3. As for claims 2 and 13, they are rejected on the same basis as claims 1 and 12 (respectively). In addition, Stenberg taught wherein the latency requirement parameter further comprises one or more of second information about a resource used to provide the latency assurance, third information about time used to provide the latency assurance, forcible information for providing the latency assurance, a preference formulation policy used to provide the latency assurance, or a collection period of latency information of the service (0039, the resource allocations, at least, teaches the information about a resource used limitation), and wherein the latency assurance method further comprises further providing, based on the latency requirement parameter, the latency assurance for the service (0039, where the assurance is provided).
4. As for claims 4 and 15, they are rejected on the same basis as claims 3 and 14 (respectively). In addition, Chang taught adjusting one or more of a network resource used for the service, a computing resource used for the service, or a storage resource used for the service (0059, where the allocation is the adjustment).
5. As for claims 5 and 16, they are rejected on the same basis as claims 3 and 14 (respectively). In addition, Chang taught reserving the resource for the service; or adjusting a restriction of the resource that can be used for the service (0059, the deployment).
6. As for claim 48, it is rejected on the same basis as claim 1. In addition, Chang taught wherein the latency requirement parameter further comprises forcible information indicating whether the latency assurance system is to strictly meet the latency requirement on a premise of a basic resource currently in use for the cloud service, and wherein when the forcible information indicates that the latency requirement is to be strictly met and a smallest latency achievable using the basic resource currently in use exceeds the latency requirement, the method further comprises automatically adjusting the basic resource to a resource type that is capable of meeting the latency requirement (0025 & 0058, where the enforcement teaches the forcible information and strict latency under broadest reasonable interpretation).
7. As for claim 49, it is rejected on the same basis as claim 1. In addition, Chang taught wherein generating the latency assurance policy comprises: generating a plurality of candidate latency assurance policies using the plurality of formulation policies; simulating resource adjustment according to each of the plurality of candidate latency assurance policies; obtaining a yield resulting from resource adjustment according to each of the plurality of candidate latency assurance policies; and selecting, as the latency assurance policy, the candidate latency assurance policy according to which a highest yield is achieved at a lowest cost (0057-0058, the deployment, where the simulating includes latency determinations in accordance with 0025).
8. As for claim 50, it is rejected on the same basis as claim 1. In addition, Chang taught wherein adjusting the first resource used for the cloud service comprises one or more of: adjusting a quality of service policy for a port of a service object implementing the cloud service; adjusting a priority of traffic used for the cloud service; adjusting a multi-queue configuration of a network adapter used to transmit a service packet for the cloud service; or adjusting a deployment location of the service object implementing the cloud service (0058, where the deployment adjusts the system resources and performs the associated actions to allow them to be properly deployed).
Claim(s) 33 is rejected under 35 U.S.C. 103 as being unpatentable over Stenberg, in view of Lucs, in view of Chang, in view of George, in view of Zerr, and in further view of Sharma et al. (Pre-Grant Publication No.
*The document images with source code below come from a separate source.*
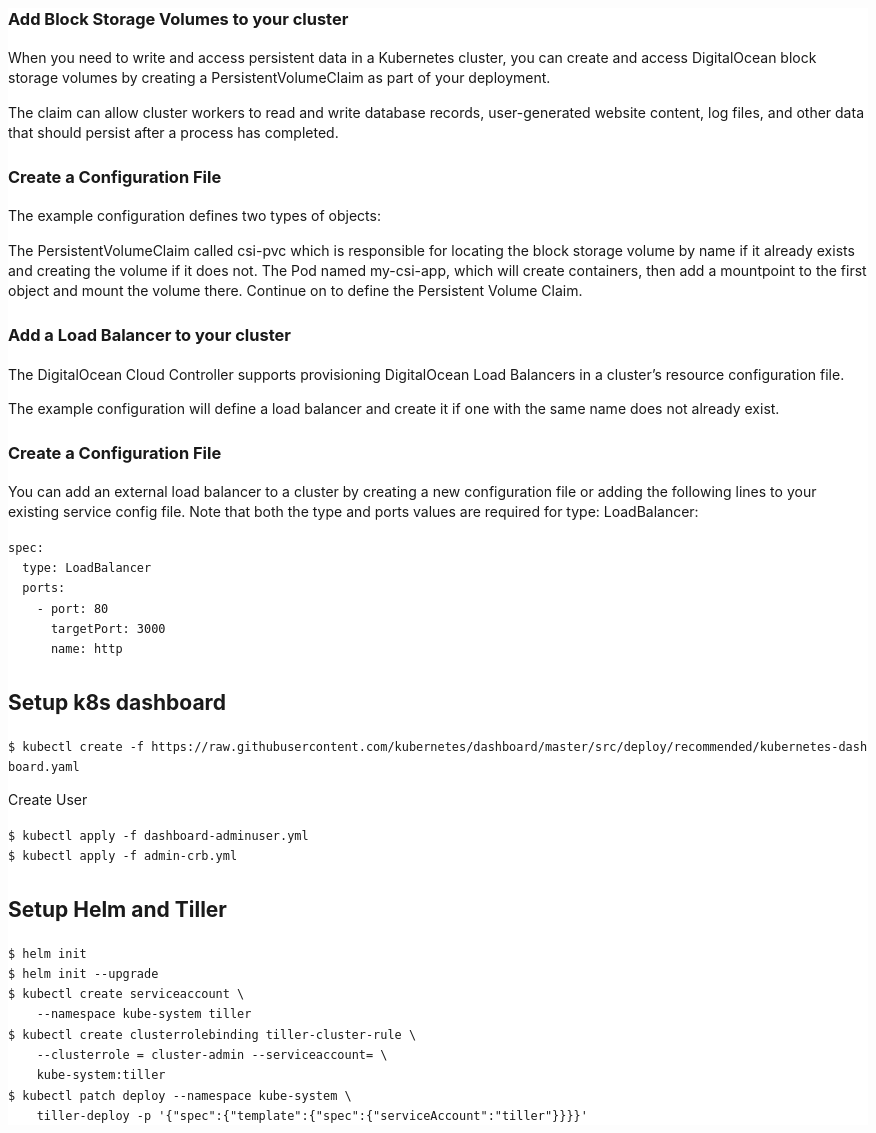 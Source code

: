 ### Add Block Storage Volumes to your cluster

When you need to write and access persistent data in a Kubernetes cluster, you can create and access DigitalOcean block storage volumes by creating a PersistentVolumeClaim as part of your deployment.

The claim can allow cluster workers to read and write database records, user-generated website content, log files, and other data that should persist after a process has completed.

### Create a Configuration File

The example configuration defines two types of objects:

The PersistentVolumeClaim called csi-pvc which is responsible for locating the block storage volume by name if it already exists and creating the volume if it does not.
The Pod named my-csi-app, which will create containers, then add a mountpoint to the first object and mount the volume there.
Continue on to define the Persistent Volume Claim.

### Add a Load Balancer to your cluster

The DigitalOcean Cloud Controller supports provisioning DigitalOcean Load Balancers in a cluster’s resource configuration file.

The example configuration will define a load balancer and create it if one with the same name does not already exist.

### Create a Configuration File

You can add an external load balancer to a cluster by creating a new configuration file or adding the following lines to your existing service config file. Note that both the type and ports values are required for type: LoadBalancer:

	spec:
      type: LoadBalancer
      ports:
        - port: 80
          targetPort: 3000
          name: http

## Setup k8s dashboard

 	$ kubectl create -f https://raw.githubusercontent.com/kubernetes/dashboard/master/src/deploy/recommended/kubernetes-dashboard.yaml

Create User 

    $ kubectl apply -f dashboard-adminuser.yml
    $ kubectl apply -f admin-crb.yml

## Setup Helm and Tiller

	$ helm init
	$ helm init --upgrade
	$ kubectl create serviceaccount \
		--namespace kube-system tiller
	$ kubectl create clusterrolebinding tiller-cluster-rule \
		--clusterrole = cluster-admin --serviceaccount= \
		kube-system:tiller
	$ kubectl patch deploy --namespace kube-system \
		tiller-deploy -p '{"spec":{"template":{"spec":{"serviceAccount":"tiller"}}}}'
US 2019/0363954 A1), hereinafter Sharma.
9. As for claim 33, it is rejected on the same basis as claim 1. However, Chang did not explicitly state providing, to the terminal device, a graphical user interface, wherein the graphical user interface is configured to receive a service identifier, a service object identifier, and a latency upper limit value, and wherein receiving the latency requirement parameter comprises receiving, from the graphical user interface, the service identifier, the service object identifier, and the latency upper limit value. On the other hand, Sharma did teach providing, to the terminal device, a graphical user interface, wherein the graphical user interface is configured to receive a service identifier, a service object identifier, and a latency upper limit value, and wherein receiving the latency requirement parameter comprises receiving, from the graphical user interface, the service identifier, the service object identifier, and the latency upper limit value (0014, where the GUI can be seen in 0078). Both of the systems of Chang and Sharma are directed to QoS management and therefore, it would have been obvious to a person having ordinary skill in the art, at the time of the effective filing of the invention, to modify the teachings of Chang, to utilize a graphical user interface that specifically allows a user to enter desired requirements, as it could be argued that the GUI would’ve been required at some point in order to perform the functions. However, Sharma provides a more explicit showing the claimed limitation.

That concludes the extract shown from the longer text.